Aim of the exercise: Would you copy all lines in the data that contain the word "threeparttable"?

[Dataset items]
┄┄┄┄┄┄┄┄┄┄┄┄┄┄┄┄┄┄┄┄

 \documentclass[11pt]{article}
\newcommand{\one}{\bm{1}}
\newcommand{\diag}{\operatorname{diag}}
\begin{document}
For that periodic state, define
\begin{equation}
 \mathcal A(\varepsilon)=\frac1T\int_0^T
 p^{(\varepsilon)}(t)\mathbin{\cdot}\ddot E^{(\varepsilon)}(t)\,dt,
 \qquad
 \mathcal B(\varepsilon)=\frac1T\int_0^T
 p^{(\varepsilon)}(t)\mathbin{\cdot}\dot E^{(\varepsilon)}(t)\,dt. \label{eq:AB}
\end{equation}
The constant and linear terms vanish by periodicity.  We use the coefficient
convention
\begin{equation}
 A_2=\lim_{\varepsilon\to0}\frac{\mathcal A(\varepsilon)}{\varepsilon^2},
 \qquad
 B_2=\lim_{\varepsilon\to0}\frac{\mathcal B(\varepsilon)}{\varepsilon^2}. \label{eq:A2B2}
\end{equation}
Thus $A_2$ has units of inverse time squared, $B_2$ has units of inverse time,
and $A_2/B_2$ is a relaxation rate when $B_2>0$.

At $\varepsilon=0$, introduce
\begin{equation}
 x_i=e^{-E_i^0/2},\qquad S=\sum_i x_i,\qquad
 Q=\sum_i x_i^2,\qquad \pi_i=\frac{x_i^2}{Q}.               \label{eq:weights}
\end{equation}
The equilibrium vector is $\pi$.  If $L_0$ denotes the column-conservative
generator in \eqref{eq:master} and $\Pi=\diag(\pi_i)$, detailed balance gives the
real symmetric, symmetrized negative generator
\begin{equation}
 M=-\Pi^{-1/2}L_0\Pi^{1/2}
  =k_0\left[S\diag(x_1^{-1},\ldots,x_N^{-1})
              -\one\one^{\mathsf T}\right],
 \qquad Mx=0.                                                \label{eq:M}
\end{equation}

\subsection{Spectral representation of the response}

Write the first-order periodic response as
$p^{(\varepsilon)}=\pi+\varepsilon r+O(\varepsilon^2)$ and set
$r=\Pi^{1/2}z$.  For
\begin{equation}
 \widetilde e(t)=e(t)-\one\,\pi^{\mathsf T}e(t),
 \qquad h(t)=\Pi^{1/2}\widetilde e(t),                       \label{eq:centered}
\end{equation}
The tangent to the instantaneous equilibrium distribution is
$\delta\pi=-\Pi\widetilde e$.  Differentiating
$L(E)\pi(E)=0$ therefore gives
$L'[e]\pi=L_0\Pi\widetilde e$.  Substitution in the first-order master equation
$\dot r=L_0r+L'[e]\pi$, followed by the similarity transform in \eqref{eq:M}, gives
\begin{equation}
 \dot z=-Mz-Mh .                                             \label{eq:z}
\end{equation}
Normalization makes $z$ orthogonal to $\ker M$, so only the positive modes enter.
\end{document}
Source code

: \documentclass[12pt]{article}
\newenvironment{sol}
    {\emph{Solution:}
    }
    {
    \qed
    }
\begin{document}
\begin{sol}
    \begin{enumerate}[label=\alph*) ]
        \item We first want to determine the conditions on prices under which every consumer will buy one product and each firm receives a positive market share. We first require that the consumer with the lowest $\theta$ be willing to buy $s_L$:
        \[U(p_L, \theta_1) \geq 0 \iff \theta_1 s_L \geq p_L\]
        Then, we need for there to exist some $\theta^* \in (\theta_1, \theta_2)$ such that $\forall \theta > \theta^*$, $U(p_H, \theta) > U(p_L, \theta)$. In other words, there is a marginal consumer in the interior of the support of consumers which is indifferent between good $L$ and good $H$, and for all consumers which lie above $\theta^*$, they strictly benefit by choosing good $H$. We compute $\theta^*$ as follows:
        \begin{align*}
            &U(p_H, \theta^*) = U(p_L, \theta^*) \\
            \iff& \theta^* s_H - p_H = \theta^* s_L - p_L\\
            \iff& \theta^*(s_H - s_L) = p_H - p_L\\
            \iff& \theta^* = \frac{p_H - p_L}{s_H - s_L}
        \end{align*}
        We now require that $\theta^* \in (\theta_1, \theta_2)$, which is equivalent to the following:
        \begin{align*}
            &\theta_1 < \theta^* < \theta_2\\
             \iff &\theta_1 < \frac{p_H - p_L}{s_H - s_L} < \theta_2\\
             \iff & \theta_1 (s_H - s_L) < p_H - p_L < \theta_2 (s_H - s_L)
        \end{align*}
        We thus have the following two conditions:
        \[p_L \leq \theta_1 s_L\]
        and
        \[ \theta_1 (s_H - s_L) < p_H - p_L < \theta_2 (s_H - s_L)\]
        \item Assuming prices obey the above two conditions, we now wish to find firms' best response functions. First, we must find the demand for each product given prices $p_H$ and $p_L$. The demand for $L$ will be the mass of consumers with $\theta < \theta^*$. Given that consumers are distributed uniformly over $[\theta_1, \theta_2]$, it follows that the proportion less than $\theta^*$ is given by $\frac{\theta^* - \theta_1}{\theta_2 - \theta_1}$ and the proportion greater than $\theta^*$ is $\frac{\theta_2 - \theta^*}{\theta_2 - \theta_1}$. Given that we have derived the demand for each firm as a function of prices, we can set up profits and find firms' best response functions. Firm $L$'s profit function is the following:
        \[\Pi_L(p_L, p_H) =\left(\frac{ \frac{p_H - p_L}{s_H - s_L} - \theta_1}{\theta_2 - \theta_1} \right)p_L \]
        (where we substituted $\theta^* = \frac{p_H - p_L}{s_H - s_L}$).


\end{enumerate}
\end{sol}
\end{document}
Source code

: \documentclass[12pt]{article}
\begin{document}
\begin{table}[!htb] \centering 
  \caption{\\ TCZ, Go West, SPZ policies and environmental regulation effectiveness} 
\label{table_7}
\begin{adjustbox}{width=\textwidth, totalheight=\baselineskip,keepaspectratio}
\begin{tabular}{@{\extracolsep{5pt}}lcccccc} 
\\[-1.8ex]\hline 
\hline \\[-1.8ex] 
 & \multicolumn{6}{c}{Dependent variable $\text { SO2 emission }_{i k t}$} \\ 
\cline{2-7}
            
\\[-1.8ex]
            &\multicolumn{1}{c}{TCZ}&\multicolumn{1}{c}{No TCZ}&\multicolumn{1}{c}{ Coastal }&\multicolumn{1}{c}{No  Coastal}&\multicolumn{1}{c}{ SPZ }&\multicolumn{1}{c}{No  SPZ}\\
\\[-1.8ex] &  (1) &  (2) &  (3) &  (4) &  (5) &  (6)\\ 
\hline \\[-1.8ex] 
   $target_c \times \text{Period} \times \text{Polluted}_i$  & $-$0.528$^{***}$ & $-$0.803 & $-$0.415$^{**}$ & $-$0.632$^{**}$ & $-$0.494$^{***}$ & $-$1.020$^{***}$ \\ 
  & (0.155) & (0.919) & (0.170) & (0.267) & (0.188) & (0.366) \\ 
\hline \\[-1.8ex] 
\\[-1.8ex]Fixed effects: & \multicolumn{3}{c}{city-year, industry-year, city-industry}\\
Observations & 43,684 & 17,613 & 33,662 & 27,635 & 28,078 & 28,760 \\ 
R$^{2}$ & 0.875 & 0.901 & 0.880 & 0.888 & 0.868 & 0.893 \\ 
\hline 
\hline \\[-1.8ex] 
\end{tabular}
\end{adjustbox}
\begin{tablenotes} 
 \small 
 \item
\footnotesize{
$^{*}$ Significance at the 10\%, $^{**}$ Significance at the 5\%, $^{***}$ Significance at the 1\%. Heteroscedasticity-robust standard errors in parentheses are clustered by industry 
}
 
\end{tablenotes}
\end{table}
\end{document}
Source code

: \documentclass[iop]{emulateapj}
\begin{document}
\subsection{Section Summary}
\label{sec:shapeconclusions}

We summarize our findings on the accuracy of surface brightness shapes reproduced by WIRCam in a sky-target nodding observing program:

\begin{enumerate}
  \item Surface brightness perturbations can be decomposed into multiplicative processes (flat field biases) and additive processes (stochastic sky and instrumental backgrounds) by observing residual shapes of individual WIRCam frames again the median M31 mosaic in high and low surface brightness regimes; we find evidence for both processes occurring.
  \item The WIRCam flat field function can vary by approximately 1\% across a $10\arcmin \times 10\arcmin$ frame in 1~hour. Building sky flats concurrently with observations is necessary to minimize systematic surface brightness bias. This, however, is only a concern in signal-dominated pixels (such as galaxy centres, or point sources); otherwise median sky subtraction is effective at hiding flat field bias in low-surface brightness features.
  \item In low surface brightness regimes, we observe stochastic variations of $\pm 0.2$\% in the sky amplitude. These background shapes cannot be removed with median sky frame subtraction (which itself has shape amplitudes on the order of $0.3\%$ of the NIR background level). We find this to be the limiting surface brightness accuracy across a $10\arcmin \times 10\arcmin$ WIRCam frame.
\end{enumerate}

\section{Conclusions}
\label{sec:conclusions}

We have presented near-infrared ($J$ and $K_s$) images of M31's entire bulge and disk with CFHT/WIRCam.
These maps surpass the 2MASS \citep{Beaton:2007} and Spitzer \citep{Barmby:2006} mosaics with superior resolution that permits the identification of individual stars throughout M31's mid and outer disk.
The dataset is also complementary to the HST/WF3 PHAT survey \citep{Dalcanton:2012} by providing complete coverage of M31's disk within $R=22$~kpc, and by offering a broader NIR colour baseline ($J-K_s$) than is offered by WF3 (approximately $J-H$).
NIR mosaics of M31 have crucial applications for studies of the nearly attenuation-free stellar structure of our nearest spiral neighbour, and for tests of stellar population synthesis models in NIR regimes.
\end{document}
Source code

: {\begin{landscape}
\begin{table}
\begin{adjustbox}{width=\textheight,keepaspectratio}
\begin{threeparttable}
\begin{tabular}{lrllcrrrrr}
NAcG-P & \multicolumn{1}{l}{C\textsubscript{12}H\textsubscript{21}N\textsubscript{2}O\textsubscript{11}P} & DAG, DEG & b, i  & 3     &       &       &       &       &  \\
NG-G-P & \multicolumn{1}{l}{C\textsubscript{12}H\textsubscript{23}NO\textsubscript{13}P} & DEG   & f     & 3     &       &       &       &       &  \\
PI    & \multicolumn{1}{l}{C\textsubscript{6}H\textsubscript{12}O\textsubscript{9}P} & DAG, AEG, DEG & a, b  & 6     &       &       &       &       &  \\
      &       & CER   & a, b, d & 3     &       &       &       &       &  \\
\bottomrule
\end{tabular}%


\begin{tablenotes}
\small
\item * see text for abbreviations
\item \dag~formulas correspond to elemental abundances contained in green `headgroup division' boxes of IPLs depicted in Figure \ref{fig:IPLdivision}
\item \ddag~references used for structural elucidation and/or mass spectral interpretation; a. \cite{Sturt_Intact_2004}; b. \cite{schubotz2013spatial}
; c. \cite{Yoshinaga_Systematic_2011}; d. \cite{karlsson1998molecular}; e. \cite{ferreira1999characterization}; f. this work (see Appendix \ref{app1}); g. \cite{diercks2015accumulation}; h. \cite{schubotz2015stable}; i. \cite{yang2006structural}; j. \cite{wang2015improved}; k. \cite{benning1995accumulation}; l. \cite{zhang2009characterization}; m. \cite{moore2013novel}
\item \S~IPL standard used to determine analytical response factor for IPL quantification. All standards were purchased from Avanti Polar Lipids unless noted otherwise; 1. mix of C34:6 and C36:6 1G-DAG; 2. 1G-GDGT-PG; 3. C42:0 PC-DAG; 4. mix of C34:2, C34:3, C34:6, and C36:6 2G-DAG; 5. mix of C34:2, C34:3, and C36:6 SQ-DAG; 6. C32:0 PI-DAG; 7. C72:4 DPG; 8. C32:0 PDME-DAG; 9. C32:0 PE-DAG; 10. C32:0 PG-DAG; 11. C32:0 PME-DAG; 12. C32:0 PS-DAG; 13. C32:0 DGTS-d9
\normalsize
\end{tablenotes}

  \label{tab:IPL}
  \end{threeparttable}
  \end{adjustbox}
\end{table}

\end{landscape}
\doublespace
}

┄┄┄┄┄┄┄┄┄┄┄┄┄┄┄┄┄┄┄┄

Your response:
\begin{threeparttable}
  \end{threeparttable}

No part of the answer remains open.